A 7ª Conferência Regional da International Association of Prosecutors (IAP) na América Latina prosseguiu em Fortaleza, Ceará, com o painel intitulado "O uso de novas tecnologias e Crimes Cibernéticos". O evento, organizado pelo Ministério Público do Estado do Ceará (MPCE) e pela Associação Nacional dos Membros do Ministério Público (CONAMP), em parceria com a IAP, reuniu renomados especialistas e membros do Ministério Público para discutir o desenvolvimento e os desafios na investigação de crimes cibernéticos.
Presidindo o painel, Moacyr Rey Filho, Conselheiro Nacional do Conselho Nacional do Ministério Público, deu início às discussões enfatizando a relevância do tema e a necessidade de atualização constante para lidar com as ameaças do mundo digital.
A primeira palestra foi proferida por Andrea Veronica Andoniades, Promotora de Justiça de San Martín, Argentina.

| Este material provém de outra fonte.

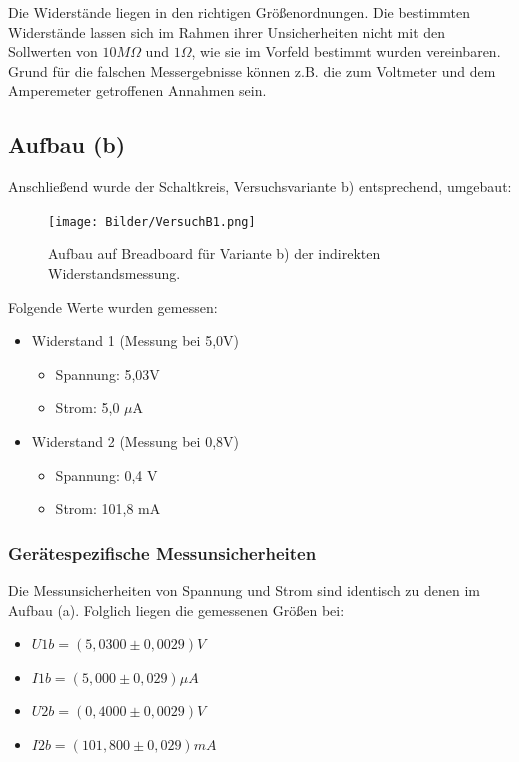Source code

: \documentclass[
  9pt,
]{article}
\begin{document}
Die Widerstände liegen in den richtigen Größenordnungen. Die bestimmten
Widerstände lassen sich im Rahmen ihrer Unsicherheiten nicht mit den
Sollwerten von \(10M\Omega\) und \(1\Omega\), wie sie im Vorfeld
bestimmt wurden vereinbaren. Grund für die falschen Messergebnisse
können z.B. die zum Voltmeter und dem Amperemeter getroffenen Annahmen
sein.

\hypertarget{aufbau-b}{%
\subsection{Aufbau (b)}\label{aufbau-b}}

Anschließend wurde der Schaltkreis, Versuchsvariante b) entsprechend,
umgebaut:

\begin{figure}
\centering
\texttt{[image: Bilder/VersuchB1.png]}
\caption{Aufbau auf Breadboard für Variante b) der indirekten
Widerstandsmessung.}
\end{figure}

Folgende Werte wurden gemessen:

\begin{itemize}
\item {Widerstand 1 (Messung bei 5,0V)}
\begin{itemize}
\item {Spannung: 5,03V}
\item {Strom: 5,0 $\mu$A}
\end{itemize}
\item {Widerstand 2 (Messung bei 0,8V)}
\begin{itemize}
\item {Spannung: 0,4 V}
\item {Strom: 101,8 mA}
\end{itemize}
\end{itemize}

\hypertarget{geruxe4tespezifische-messunsicherheiten-1}{%
\subsubsection{Gerätespezifische
Messunsicherheiten}\label{geruxe4tespezifische-messunsicherheiten-1}}

Die Messunsicherheiten von Spannung und Strom sind identisch zu denen im
Aufbau (a). Folglich liegen die gemessenen Größen bei:

\begin{itemize}
\item $U1b = (5,0300 \pm 0,0029)V$
\item $I1b = (5,000 \pm 0,029) \mu A$
\item $U2b = (0,4000 \pm 0,0029)V$
\item $I2b = (101,800 \pm 0,029) mA$
\end{itemize}
\end{document}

Com vasta experiência na área, ela abordou o tema "Desenvolvimento e Desafios na Investigação de Crimes Cibernéticos". A palestrante ressaltou a rápida evolução das tecnologias e como isso tem impactado os crimes cibernéticos. Ela destacou a importância de uma abordagem multidisciplinar para investigar e combater delitos digitais, levando em consideração aspectos técnicos, legais e de cooperação internacional.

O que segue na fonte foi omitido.